The publication of the Pandects faced further delays, spanning another ten years, during which Agustín's Emendationum et opinionum libri IV, grounded in his studies of the same manuscript, were released with Torelli's consent. This postponement stemmed from the quest for a suitable printer and the Duke's reluctance to allow publication outside Florence, as he sought exclusive rights to prevent future reprints elsewhere. Consequently, it was not until 1553 that the Pandects finally emerged, published in three exquisite volumes by Lorenzo Torrentino. The edition was meticulously prepared with utmost philological precision, ensuring the highest degree of faithfulness to the original manuscript. Torelli employed specific graphic symbols to denote words with spelling variations, showcasing the corrections made. Words inserted later were enclosed in parentheses, an asterisk marked doubtful or uncertain passages, and alternative readings were occasionally noted in the margins, always emphasizing the less reliable one. A significant achievement of his work was the elimination of numerous material errors that had infiltrated the Digest's text over time. Another noteworthy innovation was Torelli's choice to publish the Pandects without the customary apparatus of Accursian glosses.

== Legacy ==
Among his lesser works, later jurists attributed to him annotations on Bartolus de Saxoferrato’s work. Torelli was an eclectic scholar. In his youth, he wrote a short work similar to Pietro Bembo’s Asolani, as well as some poetry, which he resumed writing in his old age. He is also tentatively credited with a Lezione su la pittura (Lecture on Painting), first published in Fano in 1907. As a political figure, Torelli was a patron of intellectuals, writers, and scientists, forging friendships with figures such as Pietro Aretino and Benedetto Varchi. He defended Varchi during a rape accusation and later supported him with recommendations.
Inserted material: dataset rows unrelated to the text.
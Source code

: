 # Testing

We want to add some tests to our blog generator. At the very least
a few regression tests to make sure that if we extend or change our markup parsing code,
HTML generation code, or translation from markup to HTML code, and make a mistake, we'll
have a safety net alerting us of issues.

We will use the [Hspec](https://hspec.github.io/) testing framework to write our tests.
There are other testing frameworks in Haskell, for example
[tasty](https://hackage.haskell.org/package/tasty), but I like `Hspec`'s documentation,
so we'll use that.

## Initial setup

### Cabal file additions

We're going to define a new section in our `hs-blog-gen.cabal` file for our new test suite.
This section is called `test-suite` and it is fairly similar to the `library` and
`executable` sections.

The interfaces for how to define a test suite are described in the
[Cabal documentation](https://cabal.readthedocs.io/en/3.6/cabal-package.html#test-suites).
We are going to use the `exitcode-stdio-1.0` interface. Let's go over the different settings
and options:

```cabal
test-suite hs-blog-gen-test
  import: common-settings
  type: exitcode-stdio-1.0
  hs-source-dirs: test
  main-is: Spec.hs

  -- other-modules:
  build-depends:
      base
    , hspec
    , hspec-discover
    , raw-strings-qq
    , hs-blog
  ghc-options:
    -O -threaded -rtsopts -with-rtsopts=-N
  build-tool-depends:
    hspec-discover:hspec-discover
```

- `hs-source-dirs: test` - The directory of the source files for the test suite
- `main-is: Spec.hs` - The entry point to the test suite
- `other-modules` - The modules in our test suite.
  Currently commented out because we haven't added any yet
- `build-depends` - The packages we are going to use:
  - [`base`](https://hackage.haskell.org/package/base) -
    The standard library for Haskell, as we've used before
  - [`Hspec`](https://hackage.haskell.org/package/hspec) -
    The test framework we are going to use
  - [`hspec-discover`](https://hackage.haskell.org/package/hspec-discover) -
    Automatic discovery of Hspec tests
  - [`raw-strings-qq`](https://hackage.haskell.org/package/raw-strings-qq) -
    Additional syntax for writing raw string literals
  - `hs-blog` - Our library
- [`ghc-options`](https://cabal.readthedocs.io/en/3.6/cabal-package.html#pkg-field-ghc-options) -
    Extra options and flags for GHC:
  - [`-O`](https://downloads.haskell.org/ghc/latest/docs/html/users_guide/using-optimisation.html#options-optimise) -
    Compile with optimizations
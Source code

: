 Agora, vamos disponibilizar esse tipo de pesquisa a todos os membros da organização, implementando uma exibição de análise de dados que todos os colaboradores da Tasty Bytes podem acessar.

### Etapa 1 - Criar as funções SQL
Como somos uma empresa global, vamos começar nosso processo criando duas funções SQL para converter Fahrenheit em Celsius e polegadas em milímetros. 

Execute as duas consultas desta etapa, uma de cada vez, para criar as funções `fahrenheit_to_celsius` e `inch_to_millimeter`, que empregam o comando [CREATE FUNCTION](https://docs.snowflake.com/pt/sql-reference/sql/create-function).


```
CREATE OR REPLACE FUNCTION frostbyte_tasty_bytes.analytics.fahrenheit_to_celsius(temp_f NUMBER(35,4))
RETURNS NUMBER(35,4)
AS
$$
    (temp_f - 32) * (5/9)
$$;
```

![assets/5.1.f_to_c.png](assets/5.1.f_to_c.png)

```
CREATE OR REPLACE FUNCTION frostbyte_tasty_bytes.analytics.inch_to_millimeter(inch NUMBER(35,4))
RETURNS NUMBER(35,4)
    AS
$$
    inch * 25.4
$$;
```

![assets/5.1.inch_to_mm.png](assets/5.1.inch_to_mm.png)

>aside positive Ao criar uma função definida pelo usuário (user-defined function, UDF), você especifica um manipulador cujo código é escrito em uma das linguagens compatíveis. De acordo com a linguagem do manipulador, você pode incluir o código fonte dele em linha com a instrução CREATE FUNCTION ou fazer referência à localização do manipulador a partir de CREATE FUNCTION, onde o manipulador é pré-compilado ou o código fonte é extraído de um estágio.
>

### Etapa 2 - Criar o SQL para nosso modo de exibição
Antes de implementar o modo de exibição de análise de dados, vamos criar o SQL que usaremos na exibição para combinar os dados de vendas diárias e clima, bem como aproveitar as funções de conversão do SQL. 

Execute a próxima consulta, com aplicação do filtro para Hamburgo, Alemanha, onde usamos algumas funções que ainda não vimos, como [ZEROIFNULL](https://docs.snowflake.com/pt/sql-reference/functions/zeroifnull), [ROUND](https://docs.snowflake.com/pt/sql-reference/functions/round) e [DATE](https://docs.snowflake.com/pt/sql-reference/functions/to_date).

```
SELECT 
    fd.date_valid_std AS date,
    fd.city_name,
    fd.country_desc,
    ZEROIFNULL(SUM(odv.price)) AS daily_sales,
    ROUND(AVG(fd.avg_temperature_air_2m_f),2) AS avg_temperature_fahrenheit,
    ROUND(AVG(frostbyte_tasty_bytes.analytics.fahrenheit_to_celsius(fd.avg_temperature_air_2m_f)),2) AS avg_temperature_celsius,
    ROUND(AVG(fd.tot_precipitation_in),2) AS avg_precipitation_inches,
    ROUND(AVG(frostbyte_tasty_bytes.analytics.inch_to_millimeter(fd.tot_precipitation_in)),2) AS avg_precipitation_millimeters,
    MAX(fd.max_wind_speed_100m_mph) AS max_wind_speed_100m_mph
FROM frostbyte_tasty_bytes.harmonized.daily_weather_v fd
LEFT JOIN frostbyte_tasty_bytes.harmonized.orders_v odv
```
Torelli sponsored several literary and artistic works, such as Bernardo Segni's translations of Aristotle’s writings and Pontormo’s fresco cycle in the Basilica of San Lorenzo. He was a member, censor, and consul of the Florentine Academy, which he helped to found. He also played an active role in the creation and drafting of the statutes of the Accademia del Disegno (Academy of Design) in 1563. Another friend of his was Vincenzo Borghini.

== Family ==
At the age of 28, Torelli wed Maddalena Lia Marcolini (d. 1571), and together they had six sons and three daughters, who mostly predeceased him as well, except for poet Giovanni Antonio Torelli.